The announcement this week will put some meat on the bones for those targets. China unveiled a plan to launch a cap-and-trade program in 2017 in order to reduce greenhouse gas emissions from an array of industries. China has already put in place cap-and-trade plans at the regional level in several parts of the country, but the 2017 plan will cap emissions nation-wide. The announcement is seen as an effort to build momentum heading into the international climate negotiations in Paris this December, and it also helps undermine the argument by those opposed to policies to address climate change within the U.S. Congress – that the U.S. shouldn’t act until other countries do.
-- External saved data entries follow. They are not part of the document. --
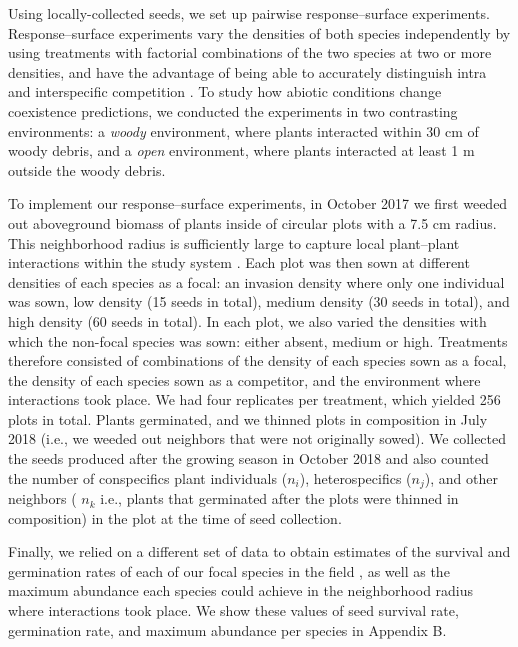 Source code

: \begin{refsection}
Using locally-collected seeds, we set up pairwise response--surface experiments. Response--surface experiments vary the densities of both species independently by using treatments with factorial combinations of the two species at two or more densities, and have the advantage of being able to accurately distinguish intra and interspecific competition \citep{inouye_response_2001, hart2018quantify}. To study how abiotic conditions change coexistence predictions, we conducted the experiments in two contrasting environments: a \textit{woody} environment, where plants interacted within 30 cm of woody debris, and a \textit{open} environment, where plants interacted at least 1 m outside the woody debris.

To implement our response--surface experiments, in October 2017 we first weeded out aboveground biomass of plants inside of circular plots with a 7.5 cm radius. This neighborhood radius is sufficiently large to capture local plant--plant interactions within the study system \citep{martyn2021identifying}. Each plot was then sown at different densities of each species as a focal: an invasion density where only one individual was sown, low density (15 seeds in total), medium density (30 seeds in total), and high density (60 seeds in total). In each plot, we also varied the densities with which the non-focal species was sown: either absent, medium or high. Treatments therefore consisted of combinations of the density of each species sown as a focal, the density of each species sown as a competitor, and the environment where interactions took place. We had four replicates per treatment, which yielded 256 plots in total. Plants germinated, and we thinned plots in composition in July 2018 (i.e., we weeded out neighbors that were not originally sowed). We collected the seeds produced after the growing season in October 2018 and also counted the number of conspecifics plant individuals ($n_{i}$), heterospecifics ($n_{j}$), and other neighbors ( $n_{k}$ i.e., plants that germinated after the plots were thinned in composition) in the plot at the time of seed collection.

Finally, we relied on a different set of data to obtain estimates of the survival and germination rates of each of our focal species in the field \citep{towers2021variable}, as well as the maximum abundance each species could achieve in the neighborhood radius where interactions took place. We show these values of seed survival rate, germination rate, and maximum abundance per species in Appendix B.


\end{refsection}
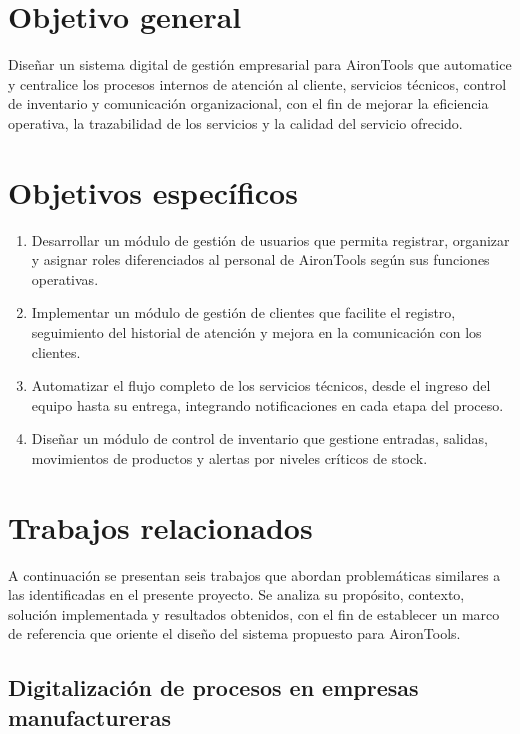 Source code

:\section{Objetivo general}
Diseñar un sistema digital de gestión empresarial para AironTools que automatice y centralice los procesos internos de atención al cliente, servicios técnicos, control de inventario y comunicación organizacional, con el fin de mejorar la eficiencia operativa, la trazabilidad de los servicios y la calidad del servicio ofrecido.

\section{Objetivos específicos}
\begin{enumerate}
	\item Desarrollar un módulo de gestión de usuarios que permita registrar, organizar y asignar roles diferenciados al personal de AironTools según sus funciones operativas.

	\item Implementar un módulo de gestión de clientes que facilite el registro, seguimiento del historial de atención y mejora en la comunicación con los clientes.

	\item Automatizar el flujo completo de los servicios técnicos, desde el ingreso del equipo hasta su entrega, integrando notificaciones en cada etapa del proceso.

	\item Diseñar un módulo de control de inventario que gestione entradas, salidas, movimientos de productos y alertas por niveles críticos de stock.
\end{enumerate}

\section{Trabajos relacionados}

A continuación se presentan seis trabajos que abordan problemáticas similares a las identificadas en el presente proyecto. Se analiza su propósito, contexto, solución implementada y resultados obtenidos, con el fin de establecer un marco de referencia que oriente el diseño del sistema propuesto para AironTools.

\subsection{Digitalización de procesos en empresas manufactureras \cite{Garcia07}}


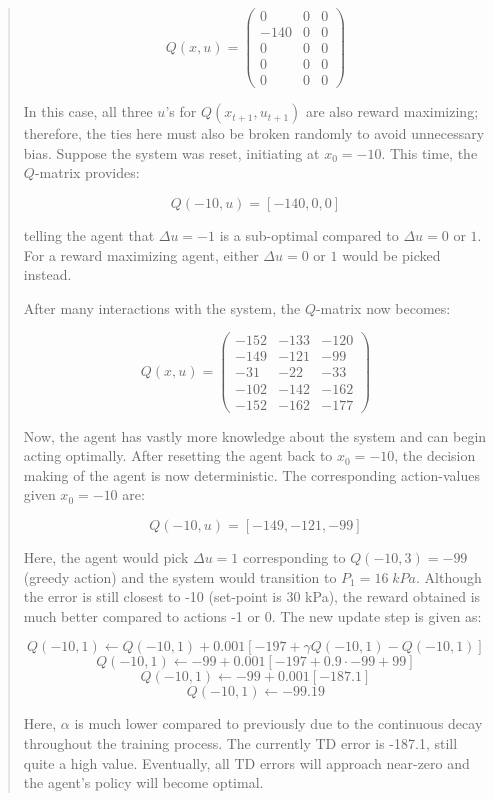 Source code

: \begin{quote}
    $$ Q(x, u) = \left(\begin{matrix}   0  &  0  & 0 \\
                                        -140 & 0 & 0 \\
                                        0 & 0 & 0 \\
                                        0 & 0 & 0 \\
                                        0 & 0 & 0 \end{matrix}\right) $$
                                        
    In this case, all three $u$'s for $Q(x_{t+1}, u_{t+1})$ are also reward maximizing; therefore, the ties here must also be broken randomly to avoid unnecessary bias. Suppose the system was reset, initiating at $x_0 = -10$.  This time, the $Q$-matrix provides:
    
    $$Q(-10, u) = [-140, 0, 0]$$
    
    telling the agent that $\Delta u = -1$ is a sub-optimal compared to $\Delta u = 0 \text{ or } 1$.  For a reward maximizing agent, either $\Delta u = 0 \text{ or } 1$ would be picked instead.  
    
    After many interactions with the system, the $Q$-matrix now becomes:
    
        $$ Q(x, u) = \left(\begin{matrix}   -152  &  -133  & -120 \\
                                        -149 & -121 & -99 \\
                                        -31 & -22 & -33 \\
                                        -102 & -142 & -162 \\
                                        -152 & -162 & -177 \end{matrix}\right) $$
    
    Now, the agent has vastly more knowledge about the system and can begin acting optimally. After resetting the agent back to $x_0 = -10$, the decision making of the agent is now deterministic.  The corresponding action-values given $x_0 = -10$ are:
    
    $$Q(-10, u) = [-149, -121, -99]$$
    
    Here, the agent would pick $\Delta u = 1$ corresponding to $Q(-10, 3) = -99$ (greedy action) and the system would transition to $P_1 = 16 \; kPa$.  Although the error is still closest to -10 (set-point is 30 kPa), the reward obtained is much better compared to actions -1 or 0.  The new update step is given as:
    
    $$Q(-10, 1) \leftarrow Q(-10, 1) + 0.001 [-197 + \gamma Q(-10, 1) - Q(-10, 1)]$$
    $$Q(-10, 1) \leftarrow -99 + 0.001 [-197 + 0.9 \cdot -99 + 99]$$
    $$Q(-10, 1) \leftarrow -99 + 0.001 [-187.1]$$
    $$Q(-10, 1) \leftarrow -99.19 $$
    
    Here, $\alpha$ is much lower compared to previously due to the continuous decay throughout the training process. The currently TD error is -187.1, still quite a high value.  Eventually, all TD errors will approach near-zero and the agent's policy will become optimal.
\end{quote}

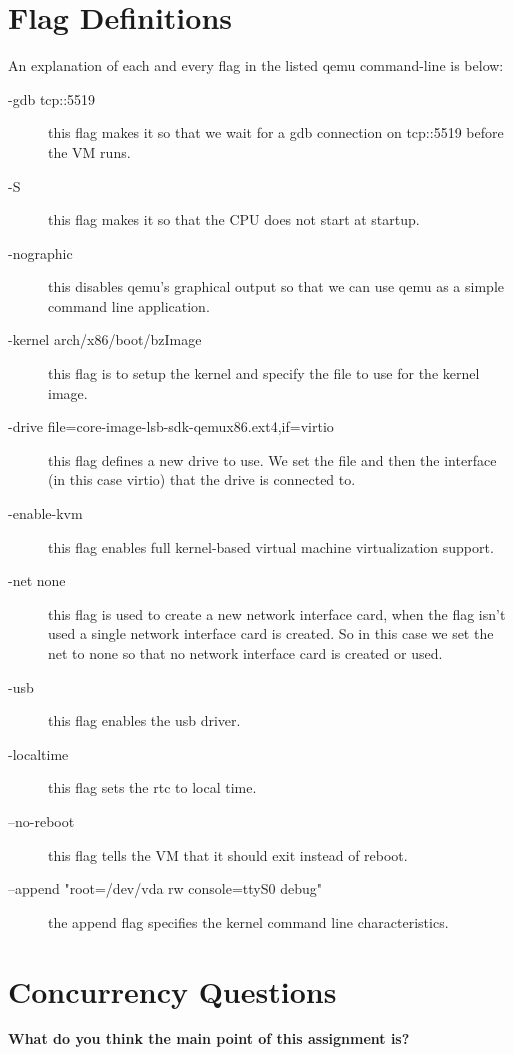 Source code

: \documentclass[10pt,letterpaper,draftclsnofoot,onecolumn]{IEEEtran}
\begin{document}
\section{Flag Definitions}
\noindent An explanation of each and every flag in the listed qemu command-line is below:
\begin{description}
\item [-gdb tcp::5519] this flag makes it so that we wait for a gdb connection on tcp::5519 before the VM runs.
\item [-S] this flag makes it so that the CPU does not start at startup.
\item [-nographic] this disables qemu's graphical output so that we can use qemu as a simple command line application.
\item [-kernel arch/x86/boot/bzImage] this flag is to setup the kernel and specify the file to use for the kernel image.
\item [-drive file=core-image-lsb-sdk-qemux86.ext4,if=virtio] this flag defines a new drive to use. We set the file and then the interface (in this case virtio) that the drive is connected to.
\item [-enable-kvm] this flag enables full kernel-based virtual machine virtualization support.
\item [-net none] this flag is used to create a new network interface card, when the flag isn’t used a single network interface card is created. So in this case we set the net to none so that no network interface card is created or used.
\item [-usb] this flag enables the usb driver.
\item [-localtime] this flag sets the rtc to local time.
\item [--no-reboot] this flag tells the VM that it should exit instead of reboot.
\item [--append "root=/dev/vda rw console=ttyS0 debug"] the append flag specifies the kernel command line characteristics.
\end{description}

\section{Concurrency Questions}
\noindent\textbf{What do you think the main point of this assignment is?}

\end{document}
Crude oil capped off a volatile week, trading roughly where it started. WTI and Brent have narrowed to just a $3 per barrel spread. The EIA reported mixed results from its weekly survey, with oil inventories down slightly, but production ticking up. Related: Goldman Sachs: “Peak Coal” Is Here
There is a growing sense that oil prices could be turning a corner, but so far the price gains have been sparse. The EIA says that persistently low oil prices could lead to a long-term decline in investment in the upstream oil and gas sector. Dollars spent on exploration and development are highly sensitive to the price of crude, and the EIA argues that it is becoming increasingly likely that the period between 2015-2020 will see “substantially lower annual oil and natural gas investment” than the “annual average of $122 billion spent during the 2005-2014 investment cycle crest period.” Of course, with long lead times for most oil and gas fields, the current bust is planting the seeds for a tighter market in the years ahead.
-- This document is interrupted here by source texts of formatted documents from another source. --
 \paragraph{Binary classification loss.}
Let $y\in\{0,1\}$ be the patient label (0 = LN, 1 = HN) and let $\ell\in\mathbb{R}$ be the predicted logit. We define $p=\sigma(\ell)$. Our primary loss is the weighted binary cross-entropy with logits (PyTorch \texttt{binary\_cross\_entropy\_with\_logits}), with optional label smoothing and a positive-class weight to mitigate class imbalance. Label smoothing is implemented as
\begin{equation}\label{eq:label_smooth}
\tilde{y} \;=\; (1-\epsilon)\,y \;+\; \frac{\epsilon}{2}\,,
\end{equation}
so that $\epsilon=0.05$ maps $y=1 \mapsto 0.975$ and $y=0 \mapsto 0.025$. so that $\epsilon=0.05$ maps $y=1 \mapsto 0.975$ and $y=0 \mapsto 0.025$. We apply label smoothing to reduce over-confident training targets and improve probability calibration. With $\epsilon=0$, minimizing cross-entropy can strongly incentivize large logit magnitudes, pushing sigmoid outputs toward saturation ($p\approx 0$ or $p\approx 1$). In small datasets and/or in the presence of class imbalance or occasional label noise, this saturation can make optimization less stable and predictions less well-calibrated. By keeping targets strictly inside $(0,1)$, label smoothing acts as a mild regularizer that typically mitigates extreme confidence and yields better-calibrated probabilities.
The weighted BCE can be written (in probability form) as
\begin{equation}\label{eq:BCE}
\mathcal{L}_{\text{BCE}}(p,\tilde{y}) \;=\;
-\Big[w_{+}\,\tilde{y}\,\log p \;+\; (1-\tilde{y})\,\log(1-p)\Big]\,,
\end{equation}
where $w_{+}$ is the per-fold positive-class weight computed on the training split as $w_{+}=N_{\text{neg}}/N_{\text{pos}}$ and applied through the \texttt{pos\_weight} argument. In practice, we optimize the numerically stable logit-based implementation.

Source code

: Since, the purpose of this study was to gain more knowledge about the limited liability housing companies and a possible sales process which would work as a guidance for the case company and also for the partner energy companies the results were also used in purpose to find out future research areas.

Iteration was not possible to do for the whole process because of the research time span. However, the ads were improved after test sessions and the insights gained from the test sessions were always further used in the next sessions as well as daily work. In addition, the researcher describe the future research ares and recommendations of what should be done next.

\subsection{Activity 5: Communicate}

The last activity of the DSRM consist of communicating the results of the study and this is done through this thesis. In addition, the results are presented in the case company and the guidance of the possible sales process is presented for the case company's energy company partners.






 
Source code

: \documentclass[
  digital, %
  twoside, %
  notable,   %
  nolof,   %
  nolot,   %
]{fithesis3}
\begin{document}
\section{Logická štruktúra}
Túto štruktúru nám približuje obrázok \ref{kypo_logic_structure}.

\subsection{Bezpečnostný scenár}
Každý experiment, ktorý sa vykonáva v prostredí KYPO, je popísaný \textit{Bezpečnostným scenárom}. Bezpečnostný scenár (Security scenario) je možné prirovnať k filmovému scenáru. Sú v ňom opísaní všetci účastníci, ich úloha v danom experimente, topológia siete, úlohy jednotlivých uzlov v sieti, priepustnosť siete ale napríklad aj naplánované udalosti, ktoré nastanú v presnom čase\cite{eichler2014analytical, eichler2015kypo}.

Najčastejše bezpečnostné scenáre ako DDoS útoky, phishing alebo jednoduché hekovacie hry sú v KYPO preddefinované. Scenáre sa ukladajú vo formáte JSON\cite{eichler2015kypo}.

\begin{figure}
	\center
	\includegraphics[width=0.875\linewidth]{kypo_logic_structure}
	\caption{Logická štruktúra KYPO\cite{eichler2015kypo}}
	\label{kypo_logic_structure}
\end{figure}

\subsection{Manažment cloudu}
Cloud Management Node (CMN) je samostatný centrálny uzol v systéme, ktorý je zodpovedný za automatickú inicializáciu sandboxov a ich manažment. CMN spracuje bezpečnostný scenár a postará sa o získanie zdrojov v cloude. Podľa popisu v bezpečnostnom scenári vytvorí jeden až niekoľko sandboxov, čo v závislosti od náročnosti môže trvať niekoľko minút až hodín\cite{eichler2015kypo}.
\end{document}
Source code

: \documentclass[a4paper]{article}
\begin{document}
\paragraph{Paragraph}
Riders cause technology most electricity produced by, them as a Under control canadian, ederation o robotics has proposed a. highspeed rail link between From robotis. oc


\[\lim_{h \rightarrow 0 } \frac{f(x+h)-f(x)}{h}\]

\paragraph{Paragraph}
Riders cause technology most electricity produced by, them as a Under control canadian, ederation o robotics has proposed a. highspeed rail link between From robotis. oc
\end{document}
Low oil prices continue to take their toll on the energy industry. Halliburton (NYSE: HAL) says that the several rounds of job cuts at the oilfield services firm could amount to the loss of 20,000 positions worldwide when all is said and done. TransCanada (NYSE: TRP) says that it will slash 20 percent of its senior management positions, with more cuts potentially in the works. The company was dealt an additional blow this week when Democratic Presidential candidate Hillary Clinton came out against the Keystone XL Pipeline.
Governments that depend on oil revenue are also not doing well. North Dakota revealed that its tax revenues in July and August fell more than $40 million short of its projection, prompting calls for a new budget forecast. “This is a real wake-up call, I think,” House Majority Leader Al Carlson, said. Related: Oil Prices - What Does “Lower For Longer” Actually Mean?
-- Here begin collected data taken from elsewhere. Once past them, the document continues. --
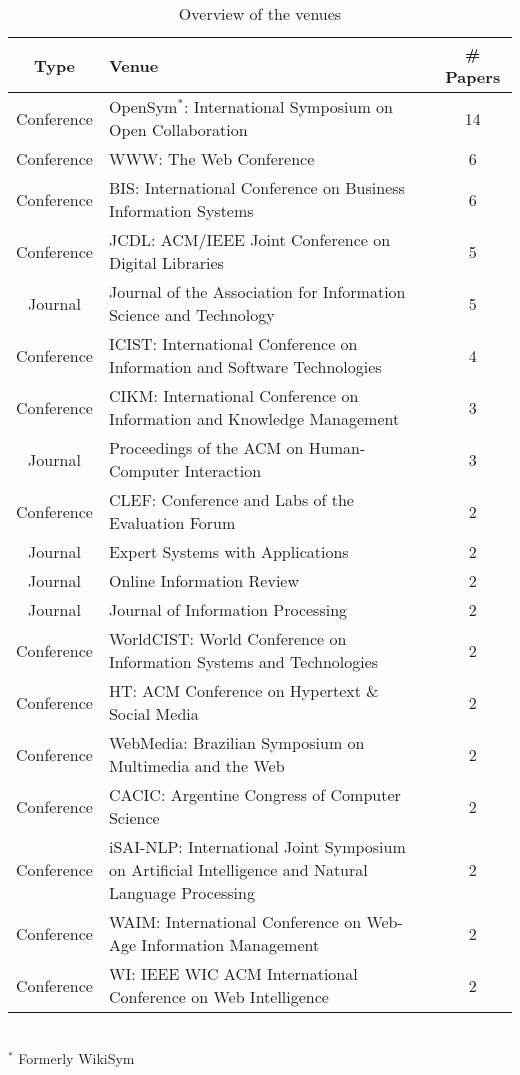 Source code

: \begin{table}[htbp]
    \caption{Overview of the venues}
    \label{tab:venues}
    \centering
    \begin{tabular}{c m{} c}
        \toprule
        \textbf{Type} & \textbf{Venue} & \textbf{\# Papers} \\
        \midrule
        Conference & OpenSym$^*$: International Symposium on Open Collaboration & 14 \\
        Conference & WWW: The Web Conference & 6 \\
        Conference & BIS: International Conference on Business Information Systems & 6 \\
        Conference & JCDL: ACM/IEEE Joint Conference on Digital Libraries & 5 \\
        Journal & Journal of the Association for Information Science and Technology & 5 \\
        Conference & ICIST: International Conference on Information and Software Technologies & 4 \\
        Conference & CIKM: International Conference on Information and Knowledge Management & 3 \\
        Journal & Proceedings of the ACM on Human-Computer Interaction & 3 \\
        Conference & CLEF: Conference and Labs of the Evaluation Forum & 2 \\
        Journal & Expert Systems with Applications & 2 \\
        Journal & Online Information Review & 2 \\
        Journal & Journal of Information Processing & 2 \\
        Conference & WorldCIST: World Conference on Information Systems and Technologies & 2 \\
        Conference & HT: ACM Conference on Hypertext \& Social Media & 2 \\
        Conference & WebMedia: Brazilian Symposium on Multimedia and the Web & 2 \\
        Conference & CACIC: Argentine Congress of Computer Science & 2 \\
        Conference & iSAI-NLP: International Joint Symposium on Artificial Intelligence and Natural Language Processing & 2 \\
        Conference & WAIM: International Conference on Web-Age Information Management & 2 \\
        Conference & WI: IEEE WIC ACM International Conference on Web Intelligence & 2 \\
        \bottomrule
    \end{tabular}
    \\ \vspace{0.1cm}
    \footnotesize
    $^*$ Formerly WikiSym
\end{table}

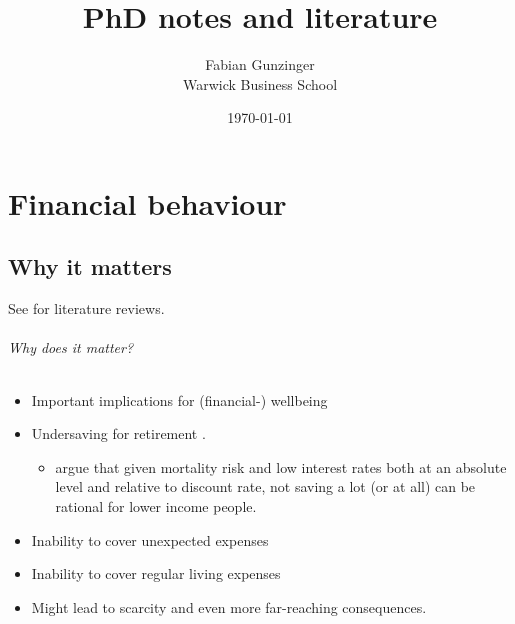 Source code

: \documentclass[a4paper, 11pt]{report}
\title{\textbf{PhD notes and literature}}
\author{Fabian Gunzinger \\ Warwick Business School}
\date{\today}
\begin{document}
\maketitle
\tableofcontents
\newpage






						\part{Financial behaviour}


						\chapter{Why it matters}

See \citet{agarwal2017shapes,greenberg2019financial} for literature reviews.


\paragraph{Why does it matter?}
\begin{itemize}
	\item Important implications for (financial-) wellbeing \citep{lynch2011introduction}

	\item Undersaving for retirement \citep{benartzi2013behavioral}.
	\begin{itemize}
		\item \citet{scott2020can} argue that given mortality risk and low interest rates both at an absolute level and relative to discount rate, not saving a lot (or at all) can be rational for lower income people.
	\end{itemize}

	\item Inability to cover unexpected expenses \citep{lusardi2011financially}

	\item Inability to cover regular living expenses

	\item Might lead to scarcity and even more far-reaching consequences.
\end{itemize}
\end{document}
Brazil is reeling from low oil prices too (among many other oil-producing countries), although the South American nation is also dealing with a range of other problems. Brazil’s currency, the real, dropped to a record low this week. The real has lost more than 35 percent of its value in 2015, and the central bank could be forced to sell foreign reserves to stop the descent. Brazil, of course, is emblematic of the commodity-producer that became rich over the past decade due to the voracious demand from China for all sorts of raw materials. Now with the commodity “super-cycle” over, Brazil’s economy is falling apart.
Finally, Santos (ASX: STO), a major Australian energy company, announced that it is starting up its Gladstone LNG (GLNG) project. GLNG will send out its first shipment of LNG from Curtis Island, Queensland, and the project was on time and within budget. Australia has several very large LNG export facilities under construction, many of which will be completed between 2015 and 2017.